Fermentable carbohydrate exerts a urea lowering effect in normals
and nephrectomized rats.
Younes, Hassan, Christian Remesy, Stephen Behrmdsu, and Christian
Demigne.
Laboratoire des maladies m[acute]etaboliques et des
Micronutriments, I.N.R.A., Centre de Recherches en Nutrition Humaine
de Clermont-Ferrand/Theix, F-63122 St-Gen[grave]es-Champanelle,
France, Tel: (33) 73 62 42 33, Fax: (33) 73 62 46 38
APStracts 3:0229G, 1996.
The influence of non-digestible carbohydrate on intestinal
fermentations and on the route of nitrogen (N) excretion has been
investigated in normal rats and in unilateral nephrectomized rats.

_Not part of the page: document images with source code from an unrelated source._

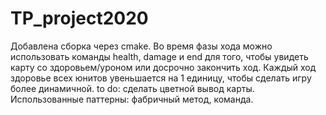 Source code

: # TP_project2020
Добавлена сборка через cmake.
Во время фазы хода можно использовать команды health, damage и end для того,
  чтобы увидеть карту со здоровьем/уроном или досрочно закончить ход.
 Каждый ход здоровье всех юнитов увеньшается на 1 единицу, чтобы сделать игру более динамичной.
 to do: сделать цветной вывод карты.
 Использованные паттерны: фабричный метод, команда.
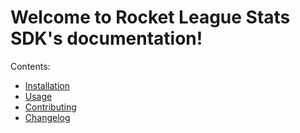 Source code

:# Welcome to Rocket League Stats SDK's documentation!

Contents:

- [Installation](installation.md)
- [Usage](usage.md)
- [Contributing](contributing.md)
- [Changelog](changelog.md)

Rats were adapted to 10% casein diets, either fiber-free or
containing different levels of two fermentable carbohydrates, inulin
or crude potato starch. Feeding fermentable carbohydrate led to a
considerable enlargement of the cecum due to a hypertrophy of the
cecal wall and an increase in cecal contents. Cecal digesta contained
elevated concentrations of short chain fatty acids, resulting in
acidic pH conditions. Diets containing fermentable carbohydrate
enhanced fecal N excretion, which was more than doubled at the
highest level of inulin or potato starch. In parallel, urinary N
excretion was significantly decreased by fermentable carbohydrate.
Although these changes were similar in all animals, there were
quantitative differences in the response of nephrectomized animals to
fermentable carbohydrate. In nephrectomized rats, plasma urea
concentration was more than 2.5 times higher than in normal rats (5.8
mM compared to 2.2 mM). Plasma urea concentration was reduced by
about 50% when normal rats were fed diets containing 7.5% to 15%
inulin or 10% to 20% resistant starch. In nephrectomized animals fed
the highest level of fermentable carbohydrate, plasma urea
concentration was also significantly decreased, but only by 30%. In
nephrectomized rats, N cycling in the cecum was increased (urea N
transfer into the cecum was 50-60% greater and ammonia flux from the
cecal lumen to the blood was two times higher than in normal rats),
but fecal N excretion was equivalent in normal and nephrectomized
animals. When expressed as a percentage of total N excretion, fecal N
excretion was less than 20% in animals fed fiber-free diets, compared
to 45-50% in normal animals and 40% in nephrectomized animals fed
fermentable carbohydrate.
Received 31 May 1996; accepted in final form 26 September 1996.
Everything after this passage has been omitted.